About this exercise
From the records below, please return each line that holds the word "artisan".

The records
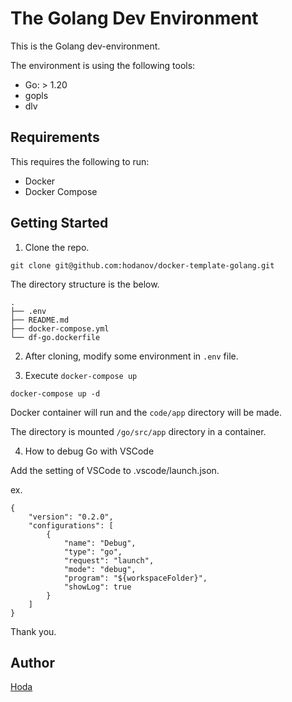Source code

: # The Golang Dev Environment

This is the Golang dev-environment.

The environment is using the following tools:

- Go: > 1.20
- gopls
- dlv

## Requirements

This requires the following to run:

- Docker
- Docker Compose

## Getting Started

1. Clone the repo.

```
git clone git@github.com:hodanov/docker-template-golang.git
```

The directory structure is the below.

```
.
├── .env
├── README.md
├── docker-compose.yml
└── df-go.dockerfile
```

2. After cloning, modify some environment in `.env` file.

3. Execute `docker-compose up`

```
docker-compose up -d
```

Docker container will run and the `code/app` directory will be made.

The directory is mounted `/go/src/app` directory in a container.

4. How to debug Go with VSCode

Add the setting of VSCode to .vscode/launch.json.

ex.

```
{
    "version": "0.2.0",
    "configurations": [
        {
            "name": "Debug",
            "type": "go",
            "request": "launch",
            "mode": "debug",
            "program": "${workspaceFolder}",
            "showLog": true
        }
    ]
}
```

Thank you.

## Author

[Hoda](https://hodalog.com)
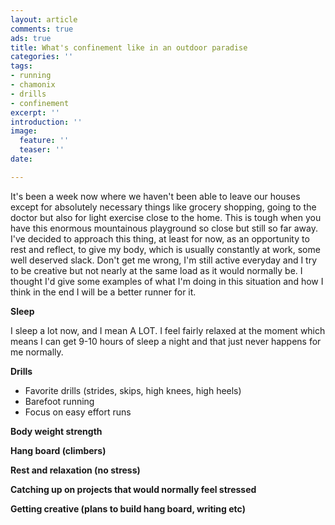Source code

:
 ```yaml
---
layout: article
comments: true
ads: true
title: What's confinement like in an outdoor paradise
categories: ''
tags:
- running
- chamonix
- drills
- confinement
excerpt: ''
introduction: ''
image:
  feature: ''
  teaser: ''
date: 

---
```

It's been a week now where we haven't been able to leave our houses except for absolutely necessary things like grocery shopping, going to the doctor but also for light exercise close to the home. This is tough when you have this enormous mountainous playground so close but still so far away. I've decided to approach this thing, at least for now, as an opportunity to rest and reflect, to give my body, which is usually constantly at work, some well deserved slack. Don't get me wrong, I'm still active everyday and I try to be creative but not nearly at the same load as it would normally be. I thought I'd give some examples of what I'm doing in this situation and how I think in the end I will be a better runner for it.

**Sleep**

I sleep a lot now, and I mean A LOT. I feel fairly relaxed at the moment which means I can get 9-10 hours of sleep a night and that just never happens for me normally.

**Drills**

* Favorite drills (strides, skips, high knees, high heels)
* Barefoot running
* Focus on easy effort runs

**Body weight strength**

**Hang board (climbers)**

**Rest and relaxation (no stress)**

**Catching up on projects that would normally feel stressed**

**Getting creative (plans to build hang board, writing etc)**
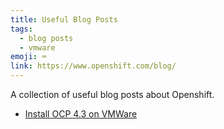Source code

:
 ```yaml
---
title: Useful Blog Posts
tags:
  - blog posts
  - vmware
emoji: ⌨️
link: https://www.openshift.com/blog/
---
```


A collection of useful blog posts about Openshift.

- [Install OCP 4.3 on VMWare](https://www.openshift.com/blog/installing-ocp-4.3-on-vmware-with-upi)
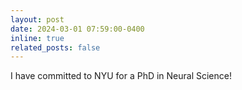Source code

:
 ```yaml
---
layout: post
date: 2024-03-01 07:59:00-0400
inline: true
related_posts: false
---
```


I have committed to NYU for a PhD in Neural Science!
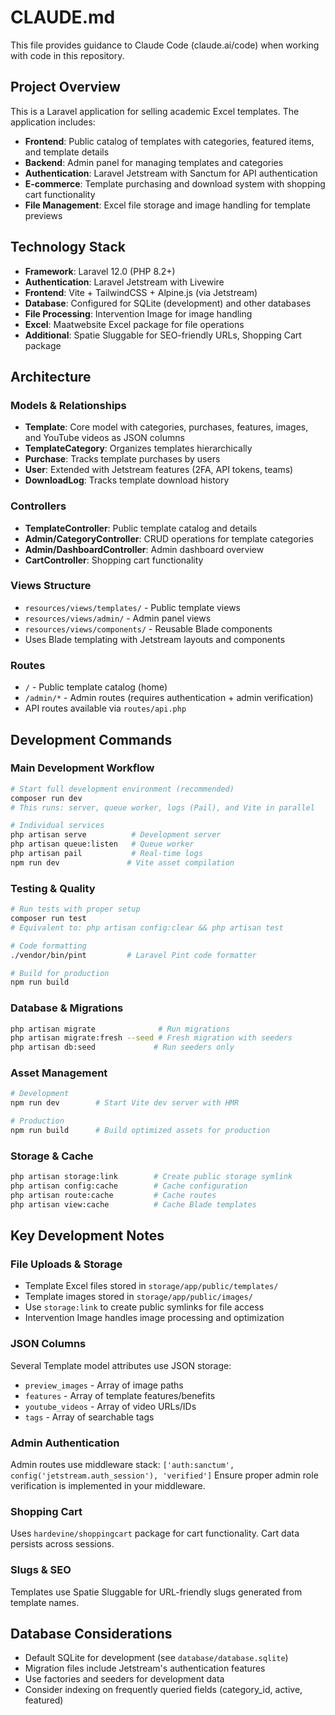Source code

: # CLAUDE.md

This file provides guidance to Claude Code (claude.ai/code) when working with code in this repository.

## Project Overview

This is a Laravel application for selling academic Excel templates. The application includes:

- **Frontend**: Public catalog of templates with categories, featured items, and template details
- **Backend**: Admin panel for managing templates and categories
- **Authentication**: Laravel Jetstream with Sanctum for API authentication
- **E-commerce**: Template purchasing and download system with shopping cart functionality
- **File Management**: Excel file storage and image handling for template previews

## Technology Stack

- **Framework**: Laravel 12.0 (PHP 8.2+)
- **Authentication**: Laravel Jetstream with Livewire
- **Frontend**: Vite + TailwindCSS + Alpine.js (via Jetstream)
- **Database**: Configured for SQLite (development) and other databases
- **File Processing**: Intervention Image for image handling
- **Excel**: Maatwebsite Excel package for file operations
- **Additional**: Spatie Sluggable for SEO-friendly URLs, Shopping Cart package

## Architecture

### Models & Relationships
- **Template**: Core model with categories, purchases, features, images, and YouTube videos as JSON columns
- **TemplateCategory**: Organizes templates hierarchically
- **Purchase**: Tracks template purchases by users
- **User**: Extended with Jetstream features (2FA, API tokens, teams)
- **DownloadLog**: Tracks template download history

### Controllers
- **TemplateController**: Public template catalog and details
- **Admin/CategoryController**: CRUD operations for template categories
- **Admin/DashboardController**: Admin dashboard overview
- **CartController**: Shopping cart functionality

### Views Structure
- `resources/views/templates/` - Public template views
- `resources/views/admin/` - Admin panel views
- `resources/views/components/` - Reusable Blade components
- Uses Blade templating with Jetstream layouts and components

### Routes
- `/` - Public template catalog (home)
- `/admin/*` - Admin routes (requires authentication + admin verification)
- API routes available via `routes/api.php`

## Development Commands

### Main Development Workflow
```bash
# Start full development environment (recommended)
composer run dev
# This runs: server, queue worker, logs (Pail), and Vite in parallel

# Individual services
php artisan serve          # Development server
php artisan queue:listen   # Queue worker
php artisan pail           # Real-time logs
npm run dev               # Vite asset compilation
```

### Testing & Quality
```bash
# Run tests with proper setup
composer run test
# Equivalent to: php artisan config:clear && php artisan test

# Code formatting
./vendor/bin/pint         # Laravel Pint code formatter

# Build for production
npm run build
```

### Database & Migrations
```bash
php artisan migrate              # Run migrations
php artisan migrate:fresh --seed # Fresh migration with seeders
php artisan db:seed             # Run seeders only
```

### Asset Management
```bash
# Development
npm run dev        # Start Vite dev server with HMR

# Production
npm run build      # Build optimized assets for production
```

### Storage & Cache
```bash
php artisan storage:link        # Create public storage symlink
php artisan config:cache        # Cache configuration
php artisan route:cache         # Cache routes
php artisan view:cache          # Cache Blade templates
```

## Key Development Notes

### File Uploads & Storage
- Template Excel files stored in `storage/app/public/templates/`
- Template images stored in `storage/app/public/images/`
- Use `storage:link` to create public symlinks for file access
- Intervention Image handles image processing and optimization

### JSON Columns
Several Template model attributes use JSON storage:
- `preview_images` - Array of image paths
- `features` - Array of template features/benefits
- `youtube_videos` - Array of video URLs/IDs
- `tags` - Array of searchable tags

### Admin Authentication
Admin routes use middleware stack: `['auth:sanctum', config('jetstream.auth_session'), 'verified']`
Ensure proper admin role verification is implemented in your middleware.

### Shopping Cart
Uses `hardevine/shoppingcart` package for cart functionality. Cart data persists across sessions.

### Slugs & SEO
Templates use Spatie Sluggable for URL-friendly slugs generated from template names.

## Database Considerations

- Default SQLite for development (see `database/database.sqlite`)
- Migration files include Jetstream's authentication features
- Use factories and seeders for development data
- Consider indexing on frequently queried fields (category_id, active, featured)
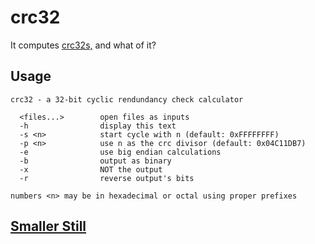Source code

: crc32
=====

It computes [crc32s,][crc] and what of it?

[crc]: http://en.wikipedia.org/wiki/Cyclic_redundancy_check

Usage
----
```
crc32 - a 32-bit cyclic rendundancy check calculator

  <files...>        open files as inputs
  -h                display this text
  -s <n>            start cycle with n (default: 0xFFFFFFFF)
  -p <n>            use n as the crc divisor (default: 0x04C11DB7)
  -e                use big endian calculations
  -b                output as binary
  -x                NOT the output
  -r                reverse output's bits

numbers <n> may be in hexadecimal or octal using proper prefixes
```

## [Smaller Still](https://gist.github.com/notwa/5689243)
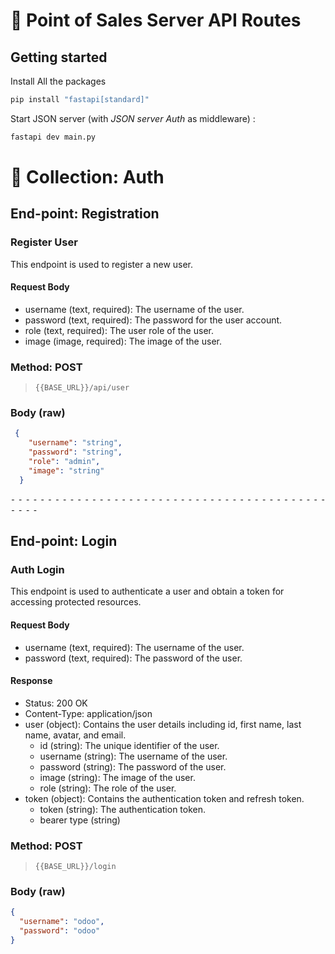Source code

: # 🔐 Point of Sales Server API Routes

## Getting started

Install All the packages

```bash or cmd
pip install "fastapi[standard]"
```

Start JSON server (with _JSON server Auth_ as middleware) :

```bash
fastapi dev main.py
```

# 📁 Collection: Auth

## End-point: Registration

### Register User

This endpoint is used to register a new user.

#### Request Body

- username (text, required): The username of the user.
- password (text, required): The password for the user account.
- role (text, required): The user role  of the user.
- image (image, required): The image of the user.

### Method: POST

> ```
> {{BASE_URL}}/api/user
> ```

### Body (**raw**)

```json
 {
    "username": "string",
    "password": "string",
    "role": "admin",
    "image": "string"
  }
```

⁃ ⁃ ⁃ ⁃ ⁃ ⁃ ⁃ ⁃ ⁃ ⁃ ⁃ ⁃ ⁃ ⁃ ⁃ ⁃ ⁃ ⁃ ⁃ ⁃ ⁃ ⁃ ⁃ ⁃ ⁃ ⁃ ⁃ ⁃ ⁃ ⁃ ⁃ ⁃ ⁃ ⁃ ⁃ ⁃ ⁃ ⁃ ⁃ ⁃ ⁃ ⁃ ⁃ ⁃ ⁃ ⁃ ⁃

## End-point: Login

### Auth Login

This endpoint is used to authenticate a user and obtain a token for accessing protected resources.

#### Request Body

- username (text, required): The username of the user.
- password (text, required): The password of the user.

#### Response

- Status: 200 OK
- Content-Type: application/json
- user (object): Contains the user details including id, first name, last name, avatar, and email.
  - id (string): The unique identifier of the user.
  - username (string): The  username of the user.
  - password (string): The password of the user.
  - image (string): The image of the user.
  - role (string): The role of the user.
- token (object): Contains the authentication token and refresh token.
  - token (string): The authentication token.
  - bearer type (string)

### Method: POST

> ```
> {{BASE_URL}}/login
> ```

### Body (**raw**)

```json
{
  "username": "odoo",
  "password": "odoo"
}
```

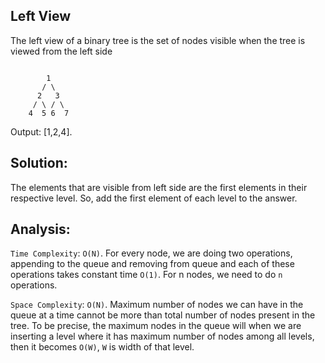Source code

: ## Left View

The left view of a binary tree is the set of nodes visible when the tree is viewed from the left side

```plaintext

        1
       / \
      2   3
     / \ / \
    4  5 6  7

```

Output: [1,2,4].

## Solution:

The elements that are visible from left side are the first elements in their respective level.
So, add the first element of each level to the answer.

## Analysis:

`Time Complexity`: `O(N)`. For every node, we are doing two operations, appending to the queue and removing from queue and each of these operations takes constant time `O(1)`. For n nodes, we need to do `n` operations.

`Space Complexity`: `O(N)`. Maximum number of nodes we can have in the queue at a time cannot be more than total number of nodes present in the tree. To be precise, the maximum nodes in the queue will when we are inserting a level where it has maximum number of nodes among all levels, then it becomes `O(W)`, `W` is width of that level.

Answer space
php artisan serve          # Development server
php artisan queue:listen   # Queue worker
php artisan pail           # Real-time logs
# Equivalent to: php artisan config:clear && php artisan test
php artisan migrate              # Run migrations
php artisan migrate:fresh --seed # Fresh migration with seeders
php artisan db:seed             # Run seeders only
php artisan storage:link        # Create public storage symlink
php artisan config:cache        # Cache configuration
php artisan route:cache         # Cache routes
php artisan view:cache          # Cache Blade templates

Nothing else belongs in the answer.